(Rendered images with source text)

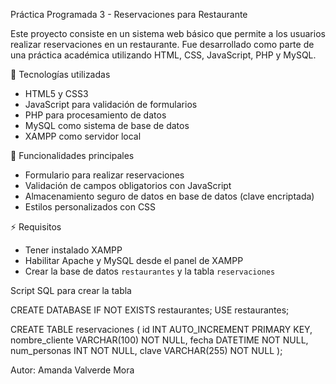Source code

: Práctica Programada 3 - Reservaciones para Restaurante

Este proyecto consiste en un sistema web básico que permite a los usuarios realizar reservaciones en un restaurante. Fue desarrollado como parte de una práctica académica utilizando HTML, CSS, JavaScript, PHP y MySQL.

🔧 Tecnologías utilizadas
- HTML5 y CSS3
- JavaScript para validación de formularios
- PHP para procesamiento de datos
- MySQL como sistema de base de datos
- XAMPP como servidor local

📅 Funcionalidades principales
- Formulario para realizar reservaciones
- Validación de campos obligatorios con JavaScript
- Almacenamiento seguro de datos en base de datos (clave encriptada)
- Estilos personalizados con CSS

⚡ Requisitos
- Tener instalado XAMPP
- Habilitar Apache y MySQL desde el panel de XAMPP
- Crear la base de datos `restaurantes` y la tabla `reservaciones`

Script SQL para crear la tabla

CREATE DATABASE IF NOT EXISTS restaurantes;
USE restaurantes;

CREATE TABLE reservaciones (
    id INT AUTO_INCREMENT PRIMARY KEY,
    nombre_cliente VARCHAR(100) NOT NULL,
    fecha DATETIME NOT NULL,
    num_personas INT NOT NULL,
    clave VARCHAR(255) NOT NULL
);

Autor: Amanda Valverde Mora

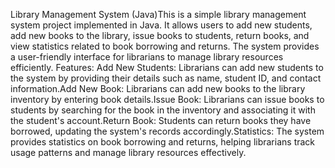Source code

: Library Management System (Java)This is a simple library management system project implemented in Java. It allows users to add new students, add new books to the library, issue books to students, return books, and view statistics related to book borrowing and returns. The system provides a user-friendly interface for librarians to manage library resources efficiently.
Features:
Add New Students: Librarians can add new students to the system by providing their details such as name, student ID, and contact information.Add New Book: Librarians can add new books to the library inventory by entering book details.Issue Book: Librarians can issue books to students by searching for the book in the inventory and associating it with the student's account.Return Book: Students can return books they have borrowed, updating the system's records accordingly.Statistics: The system provides statistics on book borrowing and returns, helping librarians track usage patterns and manage library resources effectively.
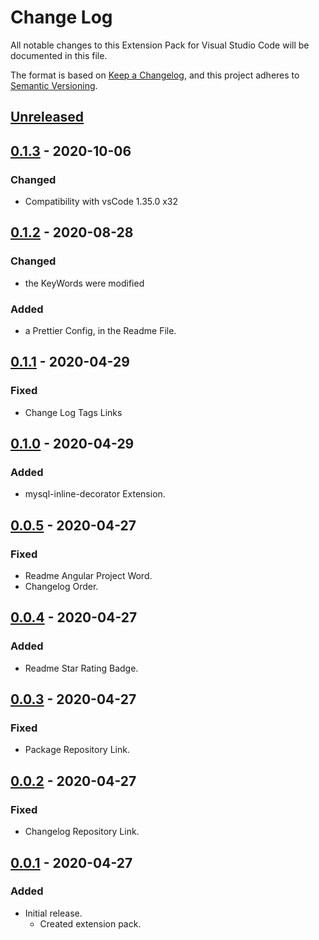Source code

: # Change Log

All notable changes to this Extension Pack for Visual Studio Code will be documented in this file.

The format is based on [Keep a Changelog](https://keepachangelog.com/en/1.0.0/),
and this project adheres to [Semantic Versioning](https://semver.org/spec/v2.0.0.html).

## [Unreleased]

## [0.1.3] - 2020-10-06

### Changed

* Compatibility with vsCode 1.35.0 x32

## [0.1.2] - 2020-08-28

### Changed

* the KeyWords were modified

### Added

* a Prettier Config, in the Readme File.

## [0.1.1] - 2020-04-29

### Fixed

* Change Log Tags Links

## [0.1.0] - 2020-04-29

### Added

* mysql-inline-decorator Extension.

## [0.0.5] - 2020-04-27

### Fixed

* Readme Angular Project Word.
* Changelog Order.

## [0.0.4] - 2020-04-27

### Added

* Readme Star Rating Badge.

## [0.0.3] - 2020-04-27

### Fixed

* Package Repository Link.

## [0.0.2] - 2020-04-27

### Fixed

* Changelog Repository Link.

## [0.0.1] - 2020-04-27

### Added

* Initial release.
  * Created extension pack.

[Unreleased]: https://github.com/Gydunhn/Angular-Essentials/tree/develop
[0.1.3]: https://github.com/Gydunhn/Angular-Essentials/releases/tag/0.1.3
[0.1.2]: https://github.com/Gydunhn/Angular-Essentials/releases/tag/0.1.2
[0.1.1]: https://github.com/Gydunhn/Angular-Essentials/releases/tag/0.1.1
[0.1.0]: https://github.com/Gydunhn/Angular-Essentials/releases/tag/0.1.0
[0.0.5]: https://github.com/Gydunhn/Angular-Essentials/releases/tag/0.0.5
[0.0.4]: https://github.com/Gydunhn/Angular-Essentials/releases/tag/0.0.4
[0.0.3]: https://github.com/Gydunhn/Angular-Essentials/releases/tag/0.0.3
[0.0.2]: https://github.com/Gydunhn/Angular-Essentials/releases/tag/0.0.2
[0.0.1]: https://github.com/Gydunhn/Angular-Essentials/releases/tag/0.0.1
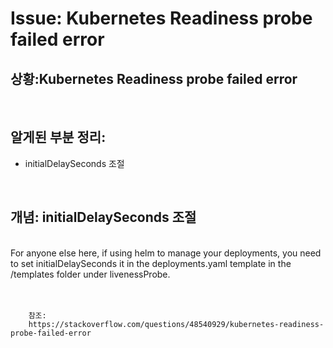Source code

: <!--
author: Dailyscat
purpose: issue arrange
rules:
 (1) 헤더와 문단사이
    <br/>
    <br/>
 (2) 코드가 작성되는 부분은 >로 정리
 (3) 참조는 해당 내용 바로 아래
    <br/>
    <br/>
 (4) 명령어는 bold
 (5) 방안은 ## 안의 과정은 ###
-->

# Issue: Kubernetes Readiness probe failed error

## 상황:Kubernetes Readiness probe failed error

<br/>

## 알게된 부분 정리:

- initialDelaySeconds 조절

<br/>

## 개념: initialDelaySeconds 조절

<br/>
  For anyone else here, if using helm to manage your deployments, you need to set initialDelaySeconds it in the deployments.yaml template in the /templates folder under livenessProbe.
<br/>
<br/>
<br/>

        참조:
        https://stackoverflow.com/questions/48540929/kubernetes-readiness-probe-failed-error

<br/>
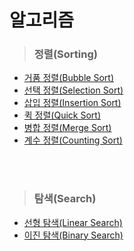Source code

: # 알고리즘
> ### 정렬(Sorting)
- [거품 정렬(Bubble Sort)](./거품%20정렬(Bubble%20Sort).md)
- [선택 정렬(Selection Sort)](./선택%20정렬(Selection%20Sort).md)
- [삽입 정렬(Insertion Sort)](./삽입%20정렬(Insertion%20Sort).md)
- [퀵 정렬(Quick Sort)](./퀵%20정렬(Quick%20Sort).md)
- [병합 정렬(Merge Sort)](./병합%20정렬(Merge%20Sort).md)
- [계수 정렬(Counting Sort)](./계수%20정렬(Counting%20Sort).md)

<br><br>
> ### 탐색(Search)
- [선형 탐색(Linear Search)](./선형%20탐색(Linear%20Search).md)
- [이진 탐색(Binary Search)](./이진%20탐색(Binary%20Search).md)
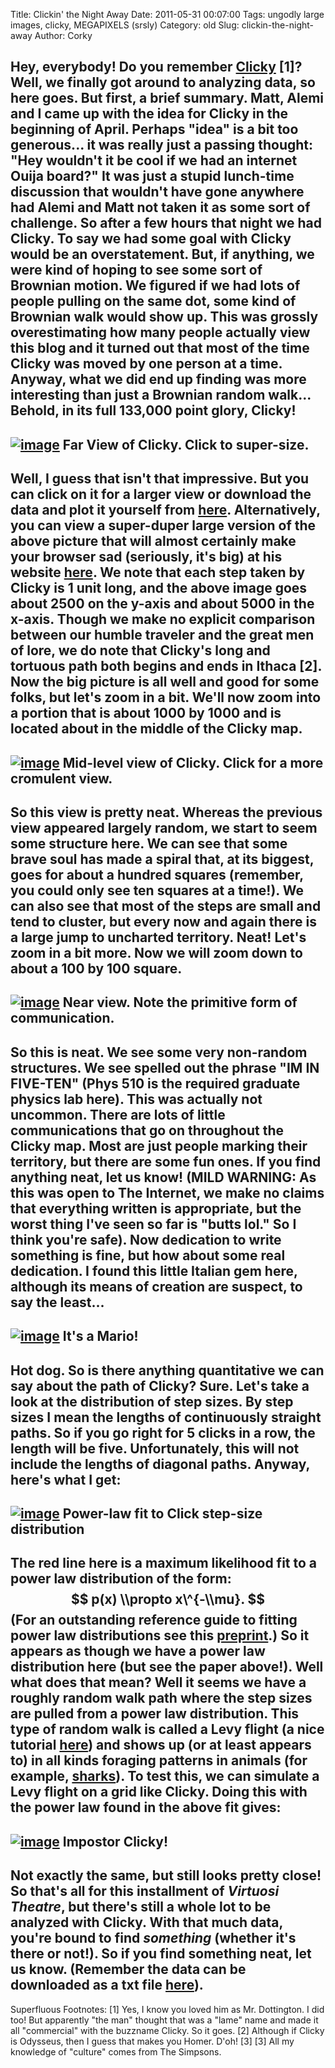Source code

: Title: Clickin' the Night Away
Date: 2011-05-31 00:07:00
Tags: ungodly large images, clicky, MEGAPIXELS (srsly)
Category: old
Slug: clickin-the-night-away
Author: Corky


Hey, everybody! Do you remember
[Clicky](http://thevirtuosi.blogspot.com/2011/04/collective-wanderings.html)
[1]? Well, we finally got around to analyzing data, so here goes. But
first, a brief summary.
Matt, Alemi and I came up with the idea for Clicky in the beginning of
April. Perhaps "idea" is a bit too generous... it was really just a
passing thought: "Hey wouldn't it be cool if we had an internet Ouija
board?" It was just a stupid lunch-time discussion that wouldn't have
gone anywhere had Alemi and Matt not taken it as some sort of challenge.
So after a few hours that night we had Clicky.
To say we had some goal with Clicky would be an overstatement. But, if
anything, we were kind of hoping to see some sort of Brownian motion. We
figured if we had lots of people pulling on the same dot, some kind of
Brownian walk would show up. This was grossly overestimating how many
people actually view this blog and it turned out that most of the time
Clicky was moved by one person at a time. Anyway, what we did end up
finding was more interesting than just a Brownian random walk...
Behold, in its full 133,000 point glory, Clicky!
  -----------------------------------------------------------------------------------------------------------------------------------------------------------------------------------------------------------------
  [![image](http://1.bp.blogspot.com/-Ugbn0uGZnOU/TeRUMSPqMLI/AAAAAAAAAMk/KTgArv-WShU/s400/clicky_far_eq.png)](http://1.bp.blogspot.com/-Ugbn0uGZnOU/TeRUMSPqMLI/AAAAAAAAAMk/KTgArv-WShU/s1600/clicky_far_eq.png)
  Far View of Clicky. Click to super-size.
  -----------------------------------------------------------------------------------------------------------------------------------------------------------------------------------------------------------------

Well, I guess that isn't that impressive. But you can click on it for a
larger view or download the data and plot it yourself from
[here](http://www.mattbierbaum.com/clicky/clickydat.tar.bz2).
Alternatively, you can view a super-duper large version of the above
picture that will almost certainly make your browser sad (seriously,
it's big) at his website
[here](http://www.mattbierbaum.com/clicky/clickyfull.png).
We note that each step taken by Clicky is 1 unit long, and the above
image goes about 2500 on the y-axis and about 5000 in the x-axis. Though
we make no explicit comparison between our humble traveler and the great
men of lore, we do note that Clicky's long and tortuous path both begins
and ends in Ithaca [2].
Now the big picture is all well and good for some folks, but let's zoom
in a bit. We'll now zoom into a portion that is about 1000 by 1000 and
is located about in the middle of the Clicky map.
  -----------------------------------------------------------------------------------------------------------------------------------------------------------------------------------------------------------
  [![image](http://2.bp.blogspot.com/-xGLDJGxVTDo/TeRYoMvFAiI/AAAAAAAAAMo/ejKB6Xd3D-I/s400/clicky_mid.png)](http://2.bp.blogspot.com/-xGLDJGxVTDo/TeRYoMvFAiI/AAAAAAAAAMo/ejKB6Xd3D-I/s1600/clicky_mid.png)
  Mid-level view of Clicky. Click for a more cromulent view.
  -----------------------------------------------------------------------------------------------------------------------------------------------------------------------------------------------------------

So this view is pretty neat. Whereas the previous view appeared largely
random, we start to seem some structure here. We can see that some brave
soul has made a spiral that, at its biggest, goes for about a hundred
squares (remember, you could only see ten squares at a time!). We can
also see that most of the steps are small and tend to cluster, but every
now and again there is a large jump to uncharted territory.
Neat! Let's zoom in a bit more. Now we will zoom down to about a 100 by
100 square.
  -------------------------------------------------------------------------------------------------------------------------------------------------------------------------------------------------------------
  [![image](http://1.bp.blogspot.com/-2nvaMlGiAM4/TeRaNsOYlpI/AAAAAAAAAMs/PMHfhKDroF4/s400/clicky_near.png)](http://1.bp.blogspot.com/-2nvaMlGiAM4/TeRaNsOYlpI/AAAAAAAAAMs/PMHfhKDroF4/s1600/clicky_near.png)
  Near view. Note the primitive form of communication.
  -------------------------------------------------------------------------------------------------------------------------------------------------------------------------------------------------------------

So this is neat. We see some very non-random structures. We see spelled
out the phrase "IM IN FIVE-TEN" (Phys 510 is the required graduate
physics lab here). This was actually not uncommon. There are lots of
little communications that go on throughout the Clicky map. Most are
just people marking their territory, but there are some fun ones. If you
find anything neat, let us know! (MILD WARNING: As this was open to The
Internet, we make no claims that everything written is appropriate, but
the worst thing I've seen so far is "butts lol." So I think you're
safe).
Now dedication to write something is fine, but how about some real
dedication. I found this little Italian gem here, although its means of
creation are suspect, to say the least...
  -----------------------------------------------------------------------------------------------------------------------------------------------------------------------------------------------------------------------
  [![image](http://3.bp.blogspot.com/-R6-E1Gf25S4/TeRdkV2Cu8I/AAAAAAAAAMw/rYY3YpIaYgc/s400/clicky_nonrandom.png)](http://3.bp.blogspot.com/-R6-E1Gf25S4/TeRdkV2Cu8I/AAAAAAAAAMw/rYY3YpIaYgc/s1600/clicky_nonrandom.png)
  It's a Mario!
  -----------------------------------------------------------------------------------------------------------------------------------------------------------------------------------------------------------------------

Hot dog. So is there anything quantitative we can say about the path of
Clicky? Sure. Let's take a look at the distribution of step sizes. By
step sizes I mean the lengths of continuously straight paths. So if you
go right for 5 clicks in a row, the length will be five. Unfortunately,
this will not include the lengths of diagonal paths. Anyway, here's what
I get:
  -----------------------------------------------------------------------------------------------------------------------------------------------------------------------------------------------------
  [![image](http://3.bp.blogspot.com/-fLEC65jbG3I/TeRfaN41EKI/AAAAAAAAAM0/KeHoRtCGtyc/s400/MLE_FIT.png)](http://3.bp.blogspot.com/-fLEC65jbG3I/TeRfaN41EKI/AAAAAAAAAM0/KeHoRtCGtyc/s1600/MLE_FIT.png)
  Power-law fit to Click step-size distribution
  -----------------------------------------------------------------------------------------------------------------------------------------------------------------------------------------------------

The red line here is a maximum likelihood fit to a power law
distribution of the form:
$$ p(x) \\propto x\^{-\\mu}. $$
(For an outstanding reference guide to fitting power law distributions
see this [preprint](http://arxiv.org/pdf/0706.1062v2).)
So it appears as though we have a power law distribution here (but see
the paper above!). Well what does that mean? Well it seems we have a
roughly random walk path where the step sizes are pulled from a power
law distribution. This type of random walk is called a Levy flight (a
nice tutorial
[here](http://classes.yale.edu/fractals/randfrac/Levy/Levy.html)) and
shows up (or at least appears to) in all kinds foraging patterns in
animals (for example,
[sharks](http://physicsworld.com/cws/article/news/42899)).
To test this, we can simulate a Levy flight on a grid like Clicky. Doing
this with the power law found in the above fit gives:
  -------------------------------------------------------------------------------------------------------------------------------------------------------------------------------------------------------------
  [![image](http://4.bp.blogspot.com/-e3vHjTxPqs0/TeRirLWJd8I/AAAAAAAAAM4/HZe7gFheYwI/s400/fake_clicky.png)](http://4.bp.blogspot.com/-e3vHjTxPqs0/TeRirLWJd8I/AAAAAAAAAM4/HZe7gFheYwI/s1600/fake_clicky.png)
  Impostor Clicky!
  -------------------------------------------------------------------------------------------------------------------------------------------------------------------------------------------------------------

Not exactly the same, but still looks pretty close!
So that's all for this installment of *Virtuosi Theatre*, but there's
still a whole lot to be analyzed with Clicky. With that much data,
you're bound to find *something* (whether it's there or not!). So if you
find something neat, let us know. (Remember the data can be downloaded
as a txt file
[here](http://www.mattbierbaum.com/clicky/clickydat.tar.bz2)).
---------------------------------------------
Superfluous Footnotes:
[1] Yes, I know you loved him as Mr. Dottington. I did too! But
apparently "the man" thought that was a "lame" name and made it all
"commercial" with the buzzname Clicky. So it goes.
[2] Although if Clicky is Odysseus, then I guess that makes you Homer.
D'oh! [3]
[3] All my knowledge of "culture" comes from The Simpsons.

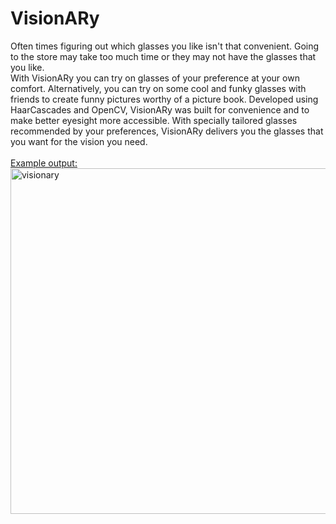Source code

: # VisionARy
Often times figuring out which glasses you like isn't that convenient. Going to the store may take too much time or they may not have the glasses that you like. <br>
With VisionARy you can try on glasses of your preference
at your own comfort. Alternatively, you can try on some cool and funky glasses with friends to create funny pictures worthy of a picture book. Developed using HaarCascades and OpenCV, VisionARy was built for convenience and to make better eyesight more
accessible. With specially tailored glasses recommended by your preferences, VisionARy delivers you the
glasses that you want for the vision you need.
<br>
<br>
<u>Example output:</u><br>
<img width="553" alt="visionary" src="https://github.com/AraavNayak/VisionARy/assets/104335810/9bd847e2-bcc5-461d-8f09-54f7a8267ff9">
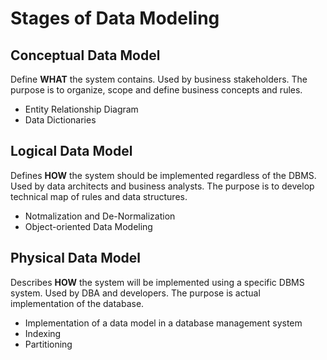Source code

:# Stages of Data Modeling

## Conceptual Data Model

Define **WHAT** the system contains. Used by business stakeholders. The purpose is to organize, scope and define business concepts and rules.

- Entity Relationship Diagram
- Data Dictionaries

## Logical Data Model

Defines **HOW** the system should be implemented regardless of the DBMS. Used by data architects and business analysts. The purpose is to develop technical map of rules and data structures.

- Notmalization and De-Normalization
- Object-oriented Data Modeling

## Physical Data Model

Describes **HOW** the system will be implemented using a specific DBMS system. Used by DBA and developers. The purpose is actual implementation of the database.

- Implementation of a data model in a database management system
- Indexing
- Partitioning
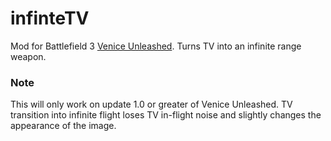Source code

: # infinteTV
Mod for Battlefield 3 [Venice Unleashed](https://veniceunleashed.net/). Turns TV into an infinite range weapon.

### Note
This will only work on update 1.0 or greater of Venice Unleashed. TV transition into infinite flight loses TV in-flight noise and slightly changes the appearance of the image.
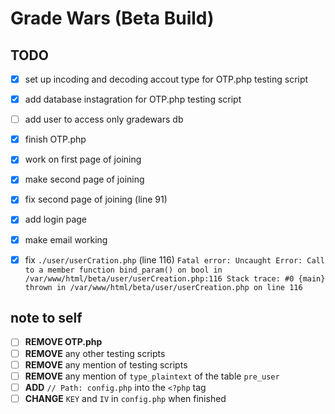 # Grade Wars (Beta Build)

## TODO
- [x] set up incoding and decoding accout type for OTP.php testing script
- [x] add database instagration for OTP.php testing script
- [ ] add user to access only gradewars db
- [x] finish OTP.php
- [x] work on first page of joining
- [x] make second page of joining
- [x] fix second page of joining (line 91)
- [x] add login page 
- [x] make email working
- [x] fix `./user/userCration.php` (line 116) `Fatal error: Uncaught Error: Call to a member function bind_param() on bool in /var/www/html/beta/user/userCreation.php:116 Stack trace: #0 {main} thrown in /var/www/html/beta/user/userCreation.php on line 116`


## note to self
- [ ] **REMOVE OTP.php**
- [ ] **REMOVE** any other testing scripts
- [ ] **REMOVE** any mention of testing scripts
- [ ] **REMOVE** any mention of `type_plaintext` of the table `pre_user`
- [ ] **ADD** `// Path: config.php` into the `<?php` tag
- [ ] **CHANGE** `KEY` and `IV` in `config.php` when finished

— WORK REQUEST —
Once the line with "- [선형 탐색(Linear" is found in the data above, reproduce it and each line after it exactly, through the line with "[1]? Well, we". Omit the pictures.

— SOLUTION FOR THIS TASK —
- [선형 탐색(Linear Search)](./선형%20탐색(Linear%20Search).md)
- [이진 탐색(Binary Search)](./이진%20탐색(Binary%20Search).md)
Source code

: Title: Clickin' the Night Away
Date: 2011-05-31 00:07:00
Tags: ungodly large images, clicky, MEGAPIXELS (srsly)
Category: old
Slug: clickin-the-night-away
Author: Corky


Hey, everybody! Do you remember
[Clicky](http://thevirtuosi.blogspot.com/2011/04/collective-wanderings.html)
[1]? Well, we finally got around to analyzing data, so here goes. But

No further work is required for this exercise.